Segment Open
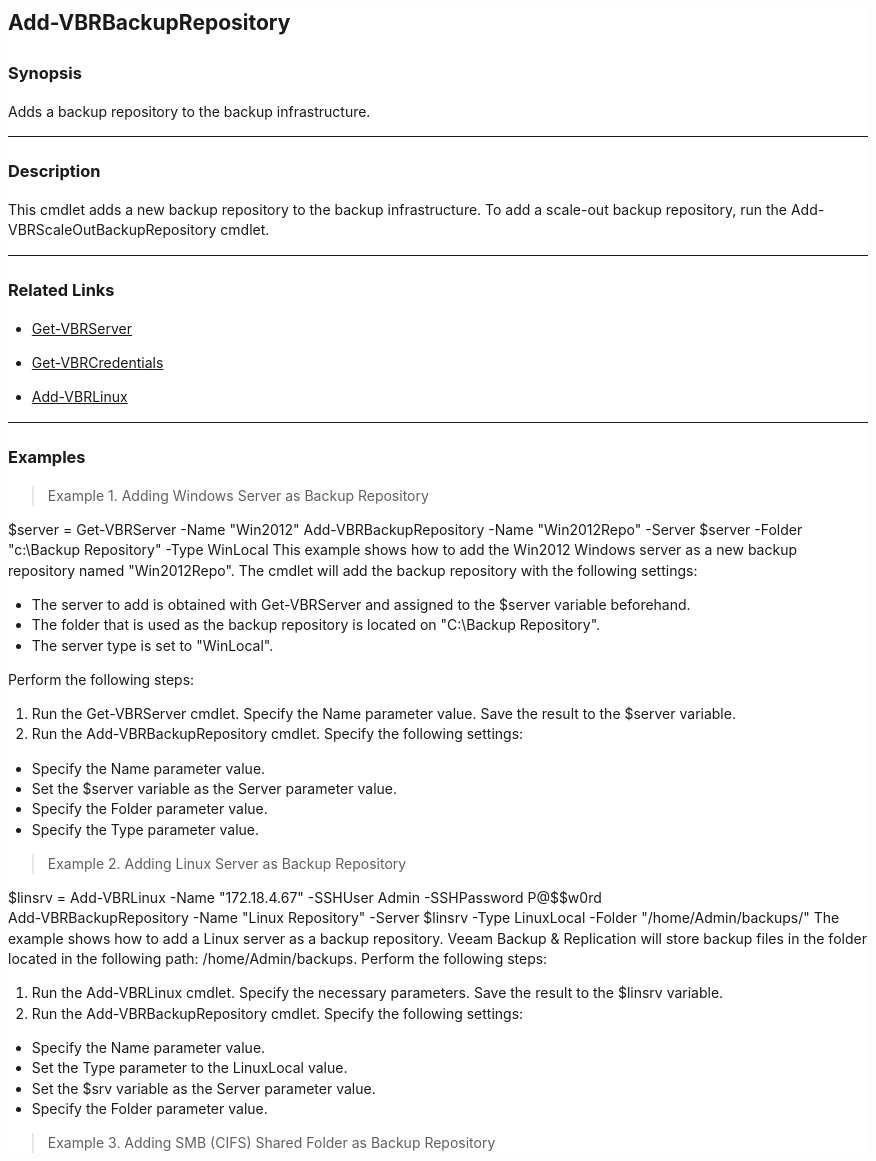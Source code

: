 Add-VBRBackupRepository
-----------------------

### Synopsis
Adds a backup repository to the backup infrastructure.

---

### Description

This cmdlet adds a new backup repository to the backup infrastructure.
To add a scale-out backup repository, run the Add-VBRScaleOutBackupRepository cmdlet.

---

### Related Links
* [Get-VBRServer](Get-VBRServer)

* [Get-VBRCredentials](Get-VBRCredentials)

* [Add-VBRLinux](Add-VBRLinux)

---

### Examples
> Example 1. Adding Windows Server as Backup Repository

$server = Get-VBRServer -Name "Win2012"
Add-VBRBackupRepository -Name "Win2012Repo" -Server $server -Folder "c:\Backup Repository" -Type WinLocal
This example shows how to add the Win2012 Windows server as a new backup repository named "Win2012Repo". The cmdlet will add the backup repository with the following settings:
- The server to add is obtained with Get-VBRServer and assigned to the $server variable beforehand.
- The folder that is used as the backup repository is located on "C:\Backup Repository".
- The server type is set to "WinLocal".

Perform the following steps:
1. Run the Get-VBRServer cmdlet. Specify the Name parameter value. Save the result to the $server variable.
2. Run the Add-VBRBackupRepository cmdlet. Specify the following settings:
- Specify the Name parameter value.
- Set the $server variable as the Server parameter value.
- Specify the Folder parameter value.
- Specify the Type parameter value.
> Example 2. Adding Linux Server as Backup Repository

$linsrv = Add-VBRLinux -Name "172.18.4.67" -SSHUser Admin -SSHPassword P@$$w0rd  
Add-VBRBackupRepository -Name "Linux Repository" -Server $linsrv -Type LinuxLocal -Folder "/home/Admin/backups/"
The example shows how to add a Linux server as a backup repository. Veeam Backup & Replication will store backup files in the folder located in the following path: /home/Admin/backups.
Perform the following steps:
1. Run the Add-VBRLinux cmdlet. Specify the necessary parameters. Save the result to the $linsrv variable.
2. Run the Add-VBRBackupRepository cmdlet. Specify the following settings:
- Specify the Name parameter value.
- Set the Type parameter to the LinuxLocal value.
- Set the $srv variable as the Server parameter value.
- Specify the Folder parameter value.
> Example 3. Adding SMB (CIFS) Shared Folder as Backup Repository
Segment Closed
TASK DESCRIPTION » Reproduce word for word the material above, starting with the line that has "This cmdlet adds" and stopping after the line that has "1. Run the Add-VBRLinux".

COMPLETED TASK »
This cmdlet adds a new backup repository to the backup infrastructure.
To add a scale-out backup repository, run the Add-VBRScaleOutBackupRepository cmdlet.

---

### Related Links
* [Get-VBRServer](Get-VBRServer)

* [Get-VBRCredentials](Get-VBRCredentials)

* [Add-VBRLinux](Add-VBRLinux)

---

### Examples
> Example 1. Adding Windows Server as Backup Repository

$server = Get-VBRServer -Name "Win2012"
Add-VBRBackupRepository -Name "Win2012Repo" -Server $server -Folder "c:\Backup Repository" -Type WinLocal
This example shows how to add the Win2012 Windows server as a new backup repository named "Win2012Repo". The cmdlet will add the backup repository with the following settings:
- The server to add is obtained with Get-VBRServer and assigned to the $server variable beforehand.
- The folder that is used as the backup repository is located on "C:\Backup Repository".
- The server type is set to "WinLocal".

Perform the following steps:
1. Run the Get-VBRServer cmdlet. Specify the Name parameter value. Save the result to the $server variable.
2. Run the Add-VBRBackupRepository cmdlet. Specify the following settings:
- Specify the Name parameter value.
- Set the $server variable as the Server parameter value.
- Specify the Folder parameter value.
- Specify the Type parameter value.
> Example 2. Adding Linux Server as Backup Repository

$linsrv = Add-VBRLinux -Name "172.18.4.67" -SSHUser Admin -SSHPassword P@$$w0rd  
Add-VBRBackupRepository -Name "Linux Repository" -Server $linsrv -Type LinuxLocal -Folder "/home/Admin/backups/"
The example shows how to add a Linux server as a backup repository. Veeam Backup & Replication will store backup files in the folder located in the following path: /home/Admin/backups.
Perform the following steps:
1. Run the Add-VBRLinux cmdlet. Specify the necessary parameters. Save the result to the $linsrv variable.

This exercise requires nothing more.